Quote the whole listing exactly. Leave the pictures out of your copy.

**** Source data ****

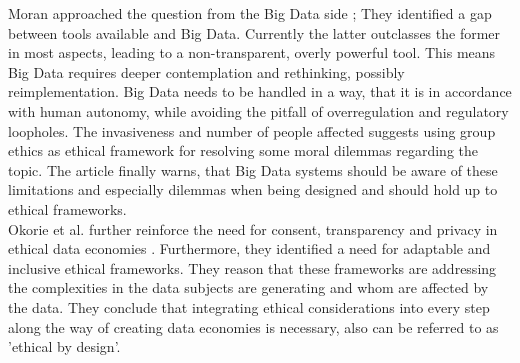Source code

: \documentclass[a4paper,11pt]{report} %
\theoremstyle{change}
\theoremstyle{theoremstyle}
\begin{document}
Moran approached the question from the Big Data side \cite{moran2022towards}; They identified a gap between tools available and Big Data. Currently the latter outclasses the former in most aspects, leading to a non-transparent, overly powerful tool. This means Big Data requires deeper contemplation and rethinking, possibly reimplementation. Big Data needs to be handled in a way, that it is in accordance with human autonomy, while avoiding the pitfall of overregulation and regulatory loopholes. The invasiveness and number of people affected suggests using group ethics as ethical framework for resolving some moral dilemmas regarding the topic. The article finally warns, that Big Data systems should be aware of these limitations and especially dilemmas when being designed and should hold up to ethical frameworks.\\

Okorie et al. further reinforce the need for consent, transparency and privacy in ethical data economies \cite{okorie2024ethical}. Furthermore, they identified a need for adaptable and inclusive ethical frameworks. They reason that these frameworks are addressing the complexities in the data subjects are generating and whom are affected by the data. They conclude that integrating ethical considerations into every step along the way of creating data economies is necessary, also can be referred to as 'ethical by design'.\\
\end{document}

****

- [Result of the exercise]
Source code

: \documentclass[a4paper,11pt]{report} %
\theoremstyle{change}
\theoremstyle{theoremstyle}
\begin{document}
Moran approached the question from the Big Data side \cite{moran2022towards}; They identified a gap between tools available and Big Data. Currently the latter outclasses the former in most aspects, leading to a non-transparent, overly powerful tool. This means Big Data requires deeper contemplation and rethinking, possibly reimplementation. Big Data needs to be handled in a way, that it is in accordance with human autonomy, while avoiding the pitfall of overregulation and regulatory loopholes. The invasiveness and number of people affected suggests using group ethics as ethical framework for resolving some moral dilemmas regarding the topic. The article finally warns, that Big Data systems should be aware of these limitations and especially dilemmas when being designed and should hold up to ethical frameworks.\\

Okorie et al. further reinforce the need for consent, transparency and privacy in ethical data economies \cite{okorie2024ethical}. Furthermore, they identified a need for adaptable and inclusive ethical frameworks. They reason that these frameworks are addressing the complexities in the data subjects are generating and whom are affected by the data. They conclude that integrating ethical considerations into every step along the way of creating data economies is necessary, also can be referred to as 'ethical by design'.\\
\end{document}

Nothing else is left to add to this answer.